Yesterday, I learned that on March 22, 2010, Oliver Kern, clocked up 199,718 feet in one day and that it took him a little over 15 hours to accomplish. That same day, he also racked up 18,209 feet within one hour, breaking the previous Guinness' world record of 14,731 feet. This record seems to ignore the one set by Chris “Superman” Kent in 1991 on Ajax in Aspen at 271,161 feet and makes that new claim quite questionable.

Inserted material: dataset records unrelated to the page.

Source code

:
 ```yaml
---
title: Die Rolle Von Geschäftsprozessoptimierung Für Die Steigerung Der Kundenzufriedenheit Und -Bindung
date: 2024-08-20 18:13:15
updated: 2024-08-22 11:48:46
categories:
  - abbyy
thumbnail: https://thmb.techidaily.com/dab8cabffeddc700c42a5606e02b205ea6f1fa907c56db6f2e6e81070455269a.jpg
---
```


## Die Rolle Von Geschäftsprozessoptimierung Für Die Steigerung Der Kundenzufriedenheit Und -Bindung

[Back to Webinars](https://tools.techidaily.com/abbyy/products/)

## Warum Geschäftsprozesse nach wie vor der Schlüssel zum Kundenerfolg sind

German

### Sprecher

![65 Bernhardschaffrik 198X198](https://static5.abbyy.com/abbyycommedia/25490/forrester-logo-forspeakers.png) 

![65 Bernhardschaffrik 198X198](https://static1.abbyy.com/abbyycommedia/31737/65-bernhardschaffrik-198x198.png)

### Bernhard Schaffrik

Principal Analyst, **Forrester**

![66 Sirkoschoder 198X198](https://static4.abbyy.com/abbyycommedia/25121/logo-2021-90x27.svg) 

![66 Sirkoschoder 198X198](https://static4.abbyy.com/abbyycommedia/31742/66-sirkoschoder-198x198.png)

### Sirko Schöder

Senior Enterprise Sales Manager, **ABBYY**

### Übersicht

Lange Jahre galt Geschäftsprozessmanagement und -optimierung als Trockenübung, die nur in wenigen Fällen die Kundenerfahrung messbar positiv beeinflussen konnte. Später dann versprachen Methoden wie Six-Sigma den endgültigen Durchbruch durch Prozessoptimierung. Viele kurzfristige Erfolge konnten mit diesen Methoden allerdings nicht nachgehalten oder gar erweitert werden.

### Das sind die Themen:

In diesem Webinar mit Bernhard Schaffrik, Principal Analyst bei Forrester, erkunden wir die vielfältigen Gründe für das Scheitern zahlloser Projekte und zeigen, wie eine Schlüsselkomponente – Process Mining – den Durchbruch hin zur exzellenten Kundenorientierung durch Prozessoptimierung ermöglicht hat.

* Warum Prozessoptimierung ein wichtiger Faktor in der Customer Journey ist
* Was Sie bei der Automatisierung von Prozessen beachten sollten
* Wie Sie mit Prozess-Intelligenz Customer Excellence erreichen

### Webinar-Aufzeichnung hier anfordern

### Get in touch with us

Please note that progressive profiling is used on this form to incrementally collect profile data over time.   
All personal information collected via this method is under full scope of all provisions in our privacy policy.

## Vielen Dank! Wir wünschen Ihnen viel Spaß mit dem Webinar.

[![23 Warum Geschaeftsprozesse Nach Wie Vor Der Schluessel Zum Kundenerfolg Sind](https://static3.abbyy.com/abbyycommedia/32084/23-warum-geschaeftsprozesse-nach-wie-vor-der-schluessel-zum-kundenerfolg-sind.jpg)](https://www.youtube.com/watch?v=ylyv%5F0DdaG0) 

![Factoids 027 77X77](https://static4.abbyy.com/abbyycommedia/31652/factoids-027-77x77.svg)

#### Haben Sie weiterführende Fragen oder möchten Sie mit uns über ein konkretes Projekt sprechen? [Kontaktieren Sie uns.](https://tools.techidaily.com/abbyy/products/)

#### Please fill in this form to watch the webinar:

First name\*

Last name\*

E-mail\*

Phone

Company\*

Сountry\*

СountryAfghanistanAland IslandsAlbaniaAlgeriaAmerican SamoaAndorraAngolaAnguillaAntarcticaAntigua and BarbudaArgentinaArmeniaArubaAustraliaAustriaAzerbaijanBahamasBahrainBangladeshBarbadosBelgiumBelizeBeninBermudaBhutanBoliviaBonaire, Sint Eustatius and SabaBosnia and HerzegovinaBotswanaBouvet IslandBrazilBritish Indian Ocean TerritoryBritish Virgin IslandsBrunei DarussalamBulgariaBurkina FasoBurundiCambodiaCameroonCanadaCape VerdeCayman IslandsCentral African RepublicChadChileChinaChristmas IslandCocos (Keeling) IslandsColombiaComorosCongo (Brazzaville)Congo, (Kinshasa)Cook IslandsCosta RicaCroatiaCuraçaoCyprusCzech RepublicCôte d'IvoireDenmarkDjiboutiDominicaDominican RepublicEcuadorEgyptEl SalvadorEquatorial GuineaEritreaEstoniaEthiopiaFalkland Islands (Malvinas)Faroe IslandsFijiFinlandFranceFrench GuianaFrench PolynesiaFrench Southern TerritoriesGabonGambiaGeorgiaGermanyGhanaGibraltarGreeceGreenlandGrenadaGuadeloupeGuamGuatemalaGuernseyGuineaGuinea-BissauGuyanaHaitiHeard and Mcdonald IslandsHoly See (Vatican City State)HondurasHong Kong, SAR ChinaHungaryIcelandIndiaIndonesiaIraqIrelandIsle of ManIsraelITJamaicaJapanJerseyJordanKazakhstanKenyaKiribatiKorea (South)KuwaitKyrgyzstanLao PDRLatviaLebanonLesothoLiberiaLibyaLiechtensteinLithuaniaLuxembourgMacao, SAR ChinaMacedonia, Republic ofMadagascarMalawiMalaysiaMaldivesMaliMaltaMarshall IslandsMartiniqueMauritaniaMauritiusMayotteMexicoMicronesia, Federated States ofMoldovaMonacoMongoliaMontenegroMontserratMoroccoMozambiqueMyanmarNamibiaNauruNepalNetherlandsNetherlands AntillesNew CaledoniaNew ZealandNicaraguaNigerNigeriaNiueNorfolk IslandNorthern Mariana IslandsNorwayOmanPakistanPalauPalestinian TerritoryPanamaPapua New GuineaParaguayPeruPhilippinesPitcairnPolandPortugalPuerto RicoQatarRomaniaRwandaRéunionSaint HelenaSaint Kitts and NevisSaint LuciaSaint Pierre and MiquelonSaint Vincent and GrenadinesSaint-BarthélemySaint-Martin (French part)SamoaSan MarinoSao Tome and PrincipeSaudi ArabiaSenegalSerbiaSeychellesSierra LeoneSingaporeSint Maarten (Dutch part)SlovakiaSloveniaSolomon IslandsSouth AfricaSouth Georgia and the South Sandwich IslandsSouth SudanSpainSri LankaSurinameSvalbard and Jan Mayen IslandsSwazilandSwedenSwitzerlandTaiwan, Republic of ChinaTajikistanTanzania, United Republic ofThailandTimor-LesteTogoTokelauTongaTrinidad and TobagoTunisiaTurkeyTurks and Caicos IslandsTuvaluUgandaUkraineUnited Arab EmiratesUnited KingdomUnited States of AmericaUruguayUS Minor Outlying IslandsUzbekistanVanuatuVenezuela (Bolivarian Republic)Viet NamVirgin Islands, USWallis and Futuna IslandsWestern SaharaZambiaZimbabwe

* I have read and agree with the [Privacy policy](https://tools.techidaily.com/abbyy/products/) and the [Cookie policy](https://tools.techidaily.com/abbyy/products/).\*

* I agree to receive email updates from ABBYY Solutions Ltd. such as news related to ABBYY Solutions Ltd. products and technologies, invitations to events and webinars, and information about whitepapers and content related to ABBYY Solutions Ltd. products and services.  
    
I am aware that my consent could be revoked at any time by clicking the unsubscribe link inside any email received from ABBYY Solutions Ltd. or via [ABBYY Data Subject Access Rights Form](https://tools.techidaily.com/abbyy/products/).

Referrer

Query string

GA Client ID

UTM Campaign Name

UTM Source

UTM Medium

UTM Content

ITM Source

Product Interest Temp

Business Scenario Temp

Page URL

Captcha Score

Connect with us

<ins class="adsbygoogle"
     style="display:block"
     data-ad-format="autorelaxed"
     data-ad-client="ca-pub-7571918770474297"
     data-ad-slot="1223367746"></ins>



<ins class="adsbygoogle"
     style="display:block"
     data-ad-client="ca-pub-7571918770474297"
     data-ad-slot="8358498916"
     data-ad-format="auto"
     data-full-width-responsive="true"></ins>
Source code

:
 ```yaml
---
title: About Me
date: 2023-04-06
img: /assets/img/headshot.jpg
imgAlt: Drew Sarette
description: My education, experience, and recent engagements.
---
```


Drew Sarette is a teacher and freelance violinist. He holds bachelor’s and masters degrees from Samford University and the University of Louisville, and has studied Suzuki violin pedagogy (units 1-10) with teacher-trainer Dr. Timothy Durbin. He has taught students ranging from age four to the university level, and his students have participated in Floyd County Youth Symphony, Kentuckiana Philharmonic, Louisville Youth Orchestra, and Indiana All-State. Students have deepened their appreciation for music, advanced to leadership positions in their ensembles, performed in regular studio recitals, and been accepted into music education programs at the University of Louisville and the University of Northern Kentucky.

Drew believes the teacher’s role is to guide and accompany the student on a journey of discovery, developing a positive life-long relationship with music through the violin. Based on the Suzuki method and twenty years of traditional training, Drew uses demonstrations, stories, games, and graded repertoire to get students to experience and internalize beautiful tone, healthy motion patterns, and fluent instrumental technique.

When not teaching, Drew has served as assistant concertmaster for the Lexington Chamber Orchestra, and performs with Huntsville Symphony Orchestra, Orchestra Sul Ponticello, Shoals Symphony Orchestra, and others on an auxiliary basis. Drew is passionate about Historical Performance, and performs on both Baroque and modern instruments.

To accomplish that, Kern is said to have been eating spaghetti bolognese while riding the gondola and ended up skiing with a head-lamp as night fell. Hailing from Munich, Germany, the plump Oliver Kern is a well-known character. The 36-year-old founder of the internet portal Skiresort.de claims to have visited over 700 ski areas. In the past, he has boasted some weird world records, like skiing in three ski areas on two continents in one day (on two different sides of the Pacific coast) or riding more than 70 different ski lifts within the same day – this guy is always on the lookout for some high-visibility exploit.
The place where he claims to have broken the record is “Speikboden Ahrntal”, a ski area located in Italy's South Tyrol. He said he picked it because of its excellent grooming, its fast eight-passenger gondola and because it lands itself perfectly for a vertical skiing world record. The lift he mostly rode is the Speikboden Gondola; its 3,353 feet vertical rise and 9,459 feet length meters and 35.45% gradient serve a 3.4 miles run that he skied 58 times. The skier added a few more runs to bring the overall distance skied to 225 miles and the combined distance traveled between slopes and lifts to 323 miles.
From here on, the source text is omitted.